_Exercise data_
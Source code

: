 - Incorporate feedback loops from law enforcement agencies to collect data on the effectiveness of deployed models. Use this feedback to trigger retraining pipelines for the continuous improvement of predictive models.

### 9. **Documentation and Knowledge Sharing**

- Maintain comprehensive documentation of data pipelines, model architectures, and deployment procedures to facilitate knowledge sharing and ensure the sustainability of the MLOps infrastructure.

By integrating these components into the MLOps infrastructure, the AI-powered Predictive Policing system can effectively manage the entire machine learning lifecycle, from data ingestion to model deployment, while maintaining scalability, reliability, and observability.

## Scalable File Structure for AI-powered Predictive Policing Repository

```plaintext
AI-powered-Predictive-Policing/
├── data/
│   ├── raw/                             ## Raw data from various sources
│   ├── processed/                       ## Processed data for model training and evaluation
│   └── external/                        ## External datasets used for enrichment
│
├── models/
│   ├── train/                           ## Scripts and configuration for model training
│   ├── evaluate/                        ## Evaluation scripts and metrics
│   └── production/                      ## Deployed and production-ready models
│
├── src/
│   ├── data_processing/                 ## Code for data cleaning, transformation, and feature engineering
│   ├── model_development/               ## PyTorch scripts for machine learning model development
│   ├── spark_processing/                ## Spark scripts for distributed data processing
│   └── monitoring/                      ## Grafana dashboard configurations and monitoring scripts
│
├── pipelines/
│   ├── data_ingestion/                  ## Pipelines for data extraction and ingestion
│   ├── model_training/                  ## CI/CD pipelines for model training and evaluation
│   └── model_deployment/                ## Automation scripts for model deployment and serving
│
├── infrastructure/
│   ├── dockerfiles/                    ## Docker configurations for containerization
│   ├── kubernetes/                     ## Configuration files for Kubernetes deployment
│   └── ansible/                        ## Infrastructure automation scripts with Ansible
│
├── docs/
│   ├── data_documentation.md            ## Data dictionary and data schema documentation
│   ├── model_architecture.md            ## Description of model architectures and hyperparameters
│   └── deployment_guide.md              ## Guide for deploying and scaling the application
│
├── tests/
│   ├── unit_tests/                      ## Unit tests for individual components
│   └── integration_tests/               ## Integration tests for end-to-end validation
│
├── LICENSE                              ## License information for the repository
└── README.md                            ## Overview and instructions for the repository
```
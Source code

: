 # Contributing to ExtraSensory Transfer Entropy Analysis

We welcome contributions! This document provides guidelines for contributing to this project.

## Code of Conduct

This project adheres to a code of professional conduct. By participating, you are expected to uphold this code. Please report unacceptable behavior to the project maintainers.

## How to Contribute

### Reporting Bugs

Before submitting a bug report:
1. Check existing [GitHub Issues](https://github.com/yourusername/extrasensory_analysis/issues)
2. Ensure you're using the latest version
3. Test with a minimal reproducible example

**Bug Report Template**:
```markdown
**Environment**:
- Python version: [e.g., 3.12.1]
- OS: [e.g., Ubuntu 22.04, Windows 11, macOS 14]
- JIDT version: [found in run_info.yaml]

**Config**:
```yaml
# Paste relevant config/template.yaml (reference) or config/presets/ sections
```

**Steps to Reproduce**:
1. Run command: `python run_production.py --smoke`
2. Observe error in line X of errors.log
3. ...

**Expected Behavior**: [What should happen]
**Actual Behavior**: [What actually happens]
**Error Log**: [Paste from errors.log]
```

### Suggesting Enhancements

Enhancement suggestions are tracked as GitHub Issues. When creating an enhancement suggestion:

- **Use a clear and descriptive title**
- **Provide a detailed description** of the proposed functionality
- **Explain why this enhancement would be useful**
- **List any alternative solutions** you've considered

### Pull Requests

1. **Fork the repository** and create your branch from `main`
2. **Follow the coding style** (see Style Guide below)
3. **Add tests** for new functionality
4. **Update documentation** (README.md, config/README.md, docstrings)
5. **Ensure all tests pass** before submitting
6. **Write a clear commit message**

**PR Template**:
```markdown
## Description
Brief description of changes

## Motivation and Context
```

_Required action_
In the data above, find the line that contains "of predictive models.", then reproduce exactly every line from the first line through that line.

_Result for this task_
Source code

: - Incorporate feedback loops from law enforcement agencies to collect data on the effectiveness of deployed models. Use this feedback to trigger retraining pipelines for the continuous improvement of predictive models.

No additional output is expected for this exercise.